Decluttering With My Mom

This weekend I had a special chance to help my Mom de-clutter and organize a couple of spaces in her home. I was spending a few days visiting, longer than I am normally able to do, and I offered to help out if she wished. At first I think she felt guilty that I was “working” while visiting. However, once we got going and my Mom had a chance to see how much fun I was having, I think she realized that letting me help in this way was my privilege.

Many people I know, both friends and clients, have had the job of clearing out a parent’s home. Often, this task presents after the parent has had to move into a care facility or has passed away. This is always a difficult challenge, as the process of clearing away belongings gets mixed in with emotions of grief or loss. I am so thankful to have had the chance to work side by side with my Mom, with no impending deadlines or sad situation looming.

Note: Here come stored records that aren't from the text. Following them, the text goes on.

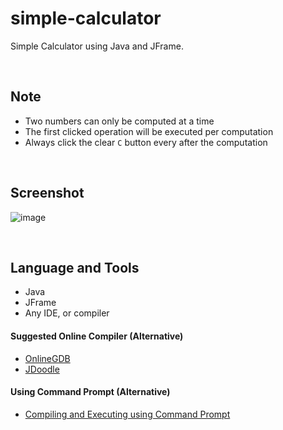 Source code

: # simple-calculator

Simple Calculator using Java and JFrame.

<br>

## Note

- Two numbers can only be computed at a time
- The first clicked operation will be executed per computation
- Always click the clear `C` button every after the computation

<br>

## Screenshot

![image](https://user-images.githubusercontent.com/84888155/124604480-8eaf0a80-de9d-11eb-9bf0-daa40167519c.png)

<br>

## Language and Tools

- Java
- JFrame
- Any IDE, or compiler

#### Suggested Online Compiler (Alternative)

- <a href="https://www.onlinegdb.com">OnlineGDB</a>
- <a href="https://www.jdoodle.com">JDoodle</a>

#### Using Command Prompt (Alternative)

- <a href="https://github.com/rynrsts/simple-calculator/blob/main/command-prompt.md">Compiling and Executing using Command Prompt</a>
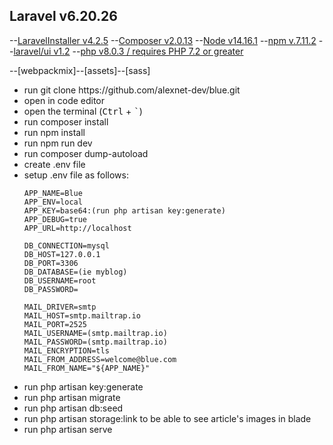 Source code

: ## Laravel v6.20.26
--[LaravelInstaller v4.2.5]()
--[Composer v2.0.13]()
--[Node v14.16.1]()
--[npm v.7.11.2]()
--[laravel/ui v1.2]()
--[php v8.0.3 / requires PHP 7.2 or greater]()

--[webpackmix]--[assets]--[sass]

<ul>
<li>run git clone https://github.com/alexnet-dev/blue.git</li>
<li>open in code editor</li> 
<li>open the terminal (<kbd>Ctrl</kbd> + <kbd>`</kbd>)</li> 
<li>run composer install</li> 
<li>run npm install</li> 
<li>run npm run dev</li>
<li>run composer dump-autoload</li>
<li>create .env file</li>
<li>setup .env file as follows:</li>

    APP_NAME=Blue
    APP_ENV=local
    APP_KEY=base64:(run php artisan key:generate)
    APP_DEBUG=true
    APP_URL=http://localhost

    DB_CONNECTION=mysql
    DB_HOST=127.0.0.1
    DB_PORT=3306
    DB_DATABASE=(ie myblog)
    DB_USERNAME=root
    DB_PASSWORD=

    MAIL_DRIVER=smtp
    MAIL_HOST=smtp.mailtrap.io
    MAIL_PORT=2525
    MAIL_USERNAME=(smtp.mailtrap.io)
    MAIL_PASSWORD=(smtp.mailtrap.io)
    MAIL_ENCRYPTION=tls
    MAIL_FROM_ADDRESS=welcome@blue.com
    MAIL_FROM_NAME="${APP_NAME}"

<li>run php artisan key:generate</li>
<li>run php artisan migrate</li>
<li>run php artisan db:seed</li>
<li>run php artisan storage:link to be able to see article's images in blade</li>
<li>run php artisan serve</li>
</ul> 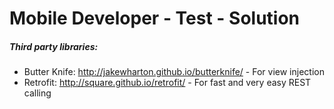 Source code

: Mobile Developer - Test - Solution
=======================
##### Third party libraries:
* Butter Knife: http://jakewharton.github.io/butterknife/ - For view injection
* Retrofit: http://square.github.io/retrofit/ - For fast and very easy REST calling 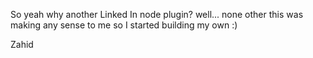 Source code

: So yeah why another Linked In node plugin? well... none other this was making any sense to me so I started building my own :)


Zahid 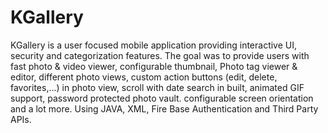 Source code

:# KGallery
KGallery is a user focused mobile application providing interactive UI, security and categorization features. The goal was to provide users with fast photo & video viewer, configurable thumbnail, Photo tag viewer & editor, different photo views, custom action buttons (edit, delete, favorites,...) in photo view, scroll with date search in built, animated GIF support, password protected photo vault. configurable screen orientation and a lot more. Using JAVA, XML, Fire Base Authentication and Third Party APIs.
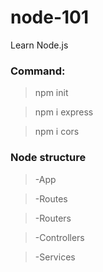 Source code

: # node-101
Learn Node.js

### Command:
>npm init

>npm i express

>npm i cors

### Node structure
>-App

>-Routes

>-Routers

>-Controllers

>-Services
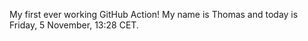 My first ever working GitHub Action!
My name is Thomas and today is Friday, 5 November, 13:28 CET. 
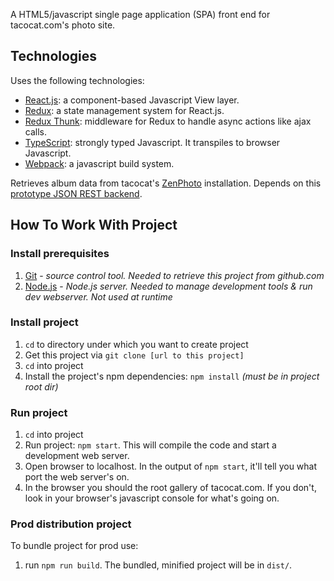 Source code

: A HTML5/javascript single page application (SPA) front end for tacocat.com's photo site.

## Technologies

Uses the following technologies:

* [React.js](http://facebook.github.io/react/): a component-based Javascript View layer.
* [Redux](https://redux.js.org/): a state management system for React.js.
* [Redux Thunk](https://github.com/gaearon/redux-thunk): middleware for Redux to handle async actions like ajax calls.
* [TypeScript](https://www.typescriptlang.org/): strongly typed Javascript. It transpiles to browser Javascript.
* [Webpack](https://webpack.js.org/): a javascript build system.

Retrieves album data from tacocat's [ZenPhoto](http://www.zenphoto.org/) installation. Depends on this [prototype JSON REST backend](https://github.com/deanmoses/tacocat-gallery-zenphoto-rest-api).

## How To Work With Project

### Install prerequisites

1. [Git](http://git-scm.com/) - _source control tool. Needed to retrieve this project from github.com_
2. [Node.js](http://nodejs.org/) - _Node.js server. Needed to manage development tools & run dev webserver. Not used at runtime_

### Install project

1. `cd` to directory under which you want to create project
2. Get this project via `git clone [url to this project]`
3. `cd` into project
4. Install the project's npm dependencies: `npm install` _(must be in project root dir)_

### Run project

1. `cd` into project
2. Run project: `npm start`. This will compile the code and start a development web server.
3. Open browser to localhost. In the output of `npm start`, it'll tell you what port the web server's on.
4. In the browser you should the root gallery of tacocat.com. If you don't, look in your browser's javascript console for what's going on.

### Prod distribution project

To bundle project for prod use:

1. run `npm run build`. The bundled, minified project will be in `dist/`.
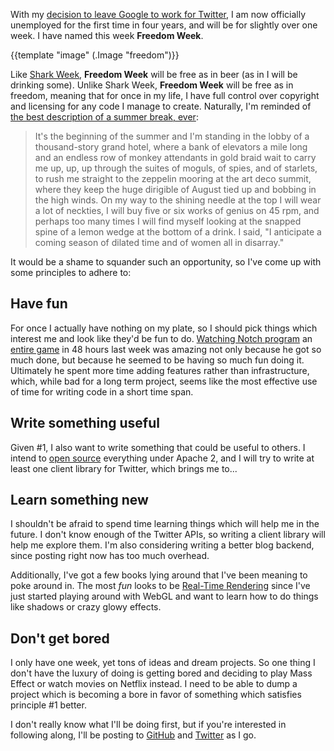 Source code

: [2]: http://blog.roomanna.com/08-29-2011/my-last-day-at-google
[3]: http://www.twitch.tv/realnotch/b/293076467
[4]: http://www.ludumdare.com/compo/ludum-dare-21/?action=preview&uid=398
[5]: http://www.amazon.com/Mysteries-Pittsburgh-Michael-Chabon/dp/0060972122
[6]: http://dsc.discovery.com/tv/shark-week/
[7]: https://github.com/kurrik
[8]: http://www.amazon.com/Real-Time-Rendering-Third-Tomas-Akenine-Moller/dp/1568814240
[9]: http://www.twitter.com/kurrik

With my [decision to leave Google to work for Twitter][2], I am now officially
unemployed for the first time in four years, and will be for slightly over one
week.  I have named this week **Freedom Week**.

<!--BREAK-->

<p class="centered">
  {{template "image" (.Image "freedom")}}
</p>

Like [Shark Week][6], **Freedom Week** will be free as in beer (as in I will be
drinking some).  Unlike Shark Week, **Freedom Week** will be free as in
freedom, meaning that for once in my life, I have full control over copyright
and licensing for any code I manage to create.  Naturally, I'm reminded of [the
best description of a summer break, ever][5]:

> It's the beginning of the summer and I'm standing in the lobby of a
> thousand-story grand hotel, where a bank of elevators a mile long and
> an endless row of monkey attendants in gold braid wait to carry me up,
> up, up through the suites of moguls, of spies, and of starlets, to rush
> me straight to the zeppelin mooring at the art deco summit, where they
> keep the huge dirigible of August tied up and bobbing in the high
> winds. On my way to the shining needle at the top I will wear a lot
> of neckties, I will buy five or six works of genius on 45 rpm, and
> perhaps too many times I will find myself looking at the snapped
> spine of a lemon wedge at the bottom of a drink. I said, "I anticipate
> a coming season of dilated time and of women all in disarray."

It would be a shame to squander such an opportunity, so I've come up with some
principles to adhere to:

<!-- -**-END-**- -->

## Have fun
For once I actually have nothing on my plate, so I should pick things which
interest me and look like they'd be fun to do.  [Watching Notch program][3] an
[entire game][4] in 48 hours last week was amazing not only because he got so
much done, but because he seemed to be having so much fun doing it.  Ultimately
he spent more time adding features rather than infrastructure, which, while bad
for a long term project, seems like the most effective use of time for writing
code in a short time span.

## Write something useful
Given #1, I also want to write something that could be useful to others.  I
intend to [open source][7] everything under Apache 2, and I will try to write
at least one client library for Twitter, which brings me to...

## Learn something new
I shouldn't be afraid to spend time learning things which will help me in the
future.  I don't know enough of the Twitter APIs, so writing a client library
will help me explore them.  I'm also considering writing a better blog backend,
since posting right now has too much overhead.

Additionally, I've got a few books lying around that I've been meaning to poke
around in.  The most *fun* looks to be [Real-Time Rendering][8] since I've just
started playing around with WebGL and want to learn how to do things like
shadows or crazy glowy effects.

## Don't get bored
I only have one week, yet tons of ideas and dream projects. So one thing I
don't have the luxury of doing is getting bored and deciding to play Mass
Effect or watch movies on Netflix instead.  I need to be able to dump a project
which is becoming a bore in favor of something which satisfies principle #1
better.

I don't really know what I'll be doing first, but if you're interested in
following along, I'll be posting to [GitHub][7] and [Twitter][9] as I go.
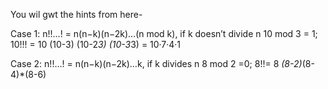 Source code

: You wil gwt the hints from here-

Case 1:
n!!…! = n(n−k)(n−2k)…(n mod k), if k doesn’t divide n
10 mod 3 = 1;
10!!! = 10 (10-3) (10-2*3) (10-3*3)
      = 10·7·4·1

Case 2:
n!!…! = n(n−k)(n−2k)…k, if k divides n
8 mod 2 =0;
8!!= 8 *(8-2)*(8-4)*(8-6)

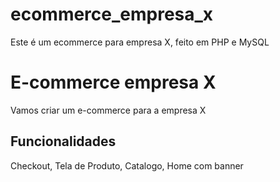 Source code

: # ecommerce_empresa_x
Este é um ecommerce para empresa X, feito em PHP e MySQL

# E-commerce empresa X

Vamos criar um e-commerce para a empresa X 

## Funcionalidades

Checkout, Tela de Produto, Catalogo, Home com banner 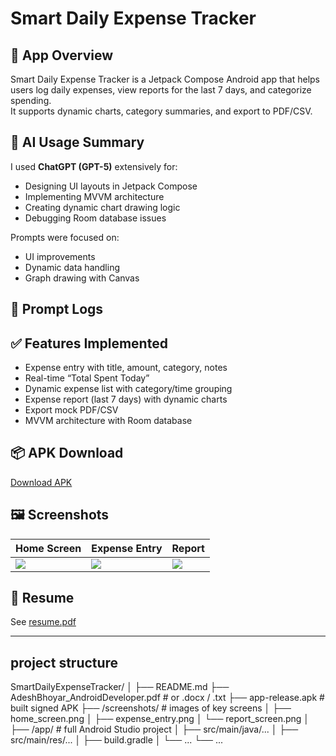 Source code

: # Smart Daily Expense Tracker

## 📌 App Overview
Smart Daily Expense Tracker is a Jetpack Compose Android app that helps users log daily expenses, view reports for the last 7 days, and categorize spending.  
It supports dynamic charts, category summaries, and export to PDF/CSV.

## 🤖 AI Usage Summary
I used **ChatGPT (GPT-5)** extensively for:
- Designing UI layouts in Jetpack Compose
- Implementing MVVM architecture
- Creating dynamic chart drawing logic
- Debugging Room database issues

Prompts were focused on:
- UI improvements
- Dynamic data handling
- Graph drawing with Canvas

## 📜 Prompt Logs

## ✅ Features Implemented
- Expense entry with title, amount, category, notes
- Real-time “Total Spent Today”
- Dynamic expense list with category/time grouping
- Expense report (last 7 days) with dynamic charts
- Export mock PDF/CSV
- MVVM architecture with Room database

## 📦 APK Download
[Download APK](./app-release.apk)

## 🖼️ Screenshots
| Home Screen | Expense Entry | Report |
|-------------|---------------|--------|
| ![](screenshots/home_screen.png) | ![](screenshots/expense_entry.png) | ![](screenshots/report_screen.png) |

## 📄 Resume
See [resume.pdf](./resume.pdf)

---

## project structure 

SmartDailyExpenseTracker/
│
├── README.md
├── AdeshBhoyar_AndroidDeveloper.pdf               # or .docx / .txt
├── app-release.apk          # built signed APK
├── /screenshots/            # images of key screens
│    ├── home_screen.png
│    ├── expense_entry.png
│    └── report_screen.png
│
├── /app/                    # full Android Studio project
│    ├── src/main/java/...
│    ├── src/main/res/...
│    ├── build.gradle
│    └── ...
└── ...
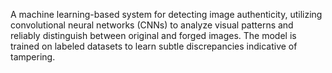 A machine learning-based system for detecting image authenticity, utilizing convolutional neural networks (CNNs) to analyze visual patterns and reliably distinguish between original and forged images. The model is trained on labeled datasets to learn subtle discrepancies indicative of tampering.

Working with clients on decluttering is a tender process. I believe it is always important to tread lightly, to listen, to observe, and to dialog. I frequently remind myself that I am not the client, these are not my things, and the way I function may be different than the way someone else does. I never pressure anyone to give things away. Instead, I guide clients through the decision-making process and headed toward their goals. When working with my Mom, I wanted to be especially focused on ensuring that she not feel pressured or judged. Early on I let her know that I was simply here to help, and that she could have things her way. Setting this tone allowed us to relax and have fun.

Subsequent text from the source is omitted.